Not-So-Natural Remedies

Not-So-Natural Remedies

What’s going on here?

Chinese banks issued some much-needed tonics on Thursday to stimulate China’s limp economy.

What does this mean?

China’s usual moneymaker is looking listless right now, with unenthusiastic global demand leaving its mammoth export industry unsatisfied, unfulfilled, and maybe a little dejected. And because the country’s population is saving instead of shopping, China needs a little help getting back to its usual spritely, frisky self. Enter, banks: following the government’s call to action, the country’s six biggest state-run banks cut deposit rates on Thursday for the second time in under a year. That should shrink banks’ costs, so they can eventually lend to businesses and regular folks for less and encourage spending. And because lower rates will curb the interest that cash makes in savings accounts, there’s even more reason to take money to the shops. Essentially, just call rate cuts the aphrodisiac of consumer spending.

Why should I care?

Zooming in: Let’s get spicy.

Voyeuristic economists and investors have been eagerly watching the whole debacle, waiting for the right move to spice up the economy. But it’ll take more than rate cuts: China’s population isn’t confident about money, with disposable income growing frustratingly slowly. That’s not helped by the lethargic real estate market. The “wealth effect” suggests folks feel richer when the value of big assets – like homes, Chinese households’ biggest source of wealth – rises, even if their incomes stay the same. But with a tired outlook for the housing market, the sector needs some more stimulation before it can start performing.

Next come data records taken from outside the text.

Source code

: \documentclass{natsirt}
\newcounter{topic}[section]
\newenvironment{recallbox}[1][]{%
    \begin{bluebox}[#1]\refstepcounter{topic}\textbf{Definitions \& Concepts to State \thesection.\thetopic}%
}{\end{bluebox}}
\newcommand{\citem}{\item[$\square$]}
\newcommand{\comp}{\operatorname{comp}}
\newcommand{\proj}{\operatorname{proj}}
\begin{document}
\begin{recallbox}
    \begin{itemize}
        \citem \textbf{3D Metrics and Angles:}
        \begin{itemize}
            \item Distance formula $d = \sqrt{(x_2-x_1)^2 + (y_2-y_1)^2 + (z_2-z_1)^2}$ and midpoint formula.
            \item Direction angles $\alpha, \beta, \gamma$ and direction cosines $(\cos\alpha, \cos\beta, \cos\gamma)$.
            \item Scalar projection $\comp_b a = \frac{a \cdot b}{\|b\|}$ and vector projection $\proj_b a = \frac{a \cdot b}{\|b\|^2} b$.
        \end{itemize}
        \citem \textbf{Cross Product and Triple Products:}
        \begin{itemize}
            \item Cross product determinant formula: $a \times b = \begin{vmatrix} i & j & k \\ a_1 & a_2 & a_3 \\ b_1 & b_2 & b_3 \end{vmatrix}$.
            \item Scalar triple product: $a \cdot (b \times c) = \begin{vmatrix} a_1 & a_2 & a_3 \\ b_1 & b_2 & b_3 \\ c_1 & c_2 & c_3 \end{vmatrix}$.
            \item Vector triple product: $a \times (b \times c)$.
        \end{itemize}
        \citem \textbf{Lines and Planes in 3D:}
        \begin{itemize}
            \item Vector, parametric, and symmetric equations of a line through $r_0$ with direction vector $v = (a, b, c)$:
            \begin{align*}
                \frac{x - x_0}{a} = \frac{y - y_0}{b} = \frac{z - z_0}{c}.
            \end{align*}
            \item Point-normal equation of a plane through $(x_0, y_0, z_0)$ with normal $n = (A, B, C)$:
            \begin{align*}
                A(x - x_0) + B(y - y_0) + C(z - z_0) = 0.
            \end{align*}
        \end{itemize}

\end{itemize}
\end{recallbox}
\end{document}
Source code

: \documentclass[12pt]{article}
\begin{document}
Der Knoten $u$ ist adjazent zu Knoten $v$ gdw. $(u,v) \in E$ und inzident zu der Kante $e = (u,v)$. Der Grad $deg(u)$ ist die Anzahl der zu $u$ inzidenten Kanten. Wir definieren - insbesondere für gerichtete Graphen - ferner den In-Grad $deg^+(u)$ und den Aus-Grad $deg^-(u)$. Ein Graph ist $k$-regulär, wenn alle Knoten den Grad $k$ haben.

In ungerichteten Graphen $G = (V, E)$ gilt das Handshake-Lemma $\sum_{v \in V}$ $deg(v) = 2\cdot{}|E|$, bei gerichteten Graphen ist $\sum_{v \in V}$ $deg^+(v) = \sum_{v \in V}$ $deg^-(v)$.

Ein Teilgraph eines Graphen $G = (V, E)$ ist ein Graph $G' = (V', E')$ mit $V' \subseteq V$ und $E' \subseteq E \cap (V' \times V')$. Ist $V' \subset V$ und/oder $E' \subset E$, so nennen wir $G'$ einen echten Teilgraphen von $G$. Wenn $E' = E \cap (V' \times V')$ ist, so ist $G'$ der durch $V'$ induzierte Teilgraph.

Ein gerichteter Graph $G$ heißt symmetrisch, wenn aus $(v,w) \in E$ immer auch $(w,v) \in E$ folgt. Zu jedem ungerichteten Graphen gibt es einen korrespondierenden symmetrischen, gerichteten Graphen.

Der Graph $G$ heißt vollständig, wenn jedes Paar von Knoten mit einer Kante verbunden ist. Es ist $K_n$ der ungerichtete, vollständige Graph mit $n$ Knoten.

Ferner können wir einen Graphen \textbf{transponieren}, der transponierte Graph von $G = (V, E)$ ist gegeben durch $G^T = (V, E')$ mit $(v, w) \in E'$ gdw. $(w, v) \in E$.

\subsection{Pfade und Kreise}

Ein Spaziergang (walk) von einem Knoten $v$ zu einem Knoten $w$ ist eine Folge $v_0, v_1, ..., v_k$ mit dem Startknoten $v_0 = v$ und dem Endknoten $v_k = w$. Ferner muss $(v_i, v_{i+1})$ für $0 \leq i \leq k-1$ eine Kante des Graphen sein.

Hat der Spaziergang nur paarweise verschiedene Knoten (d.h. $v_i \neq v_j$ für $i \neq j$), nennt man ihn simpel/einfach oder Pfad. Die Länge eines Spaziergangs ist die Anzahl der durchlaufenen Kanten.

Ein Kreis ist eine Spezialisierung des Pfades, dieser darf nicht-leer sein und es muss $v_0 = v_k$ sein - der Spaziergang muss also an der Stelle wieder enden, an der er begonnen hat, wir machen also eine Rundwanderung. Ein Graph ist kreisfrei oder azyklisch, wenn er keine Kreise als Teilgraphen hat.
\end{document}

The bigger picture: America rules – for now.

Over the years, China’s often been forecast to imminently overtake the US as the world’s biggest economy. But combine China’s recent troubles and dipping productivity with the US’s development-hindering sanctions, and the fight for the crown’s been a longer slog than it might've been. In fact, some economists reckon it’ll be 2030-something before China takes over – if it ever does.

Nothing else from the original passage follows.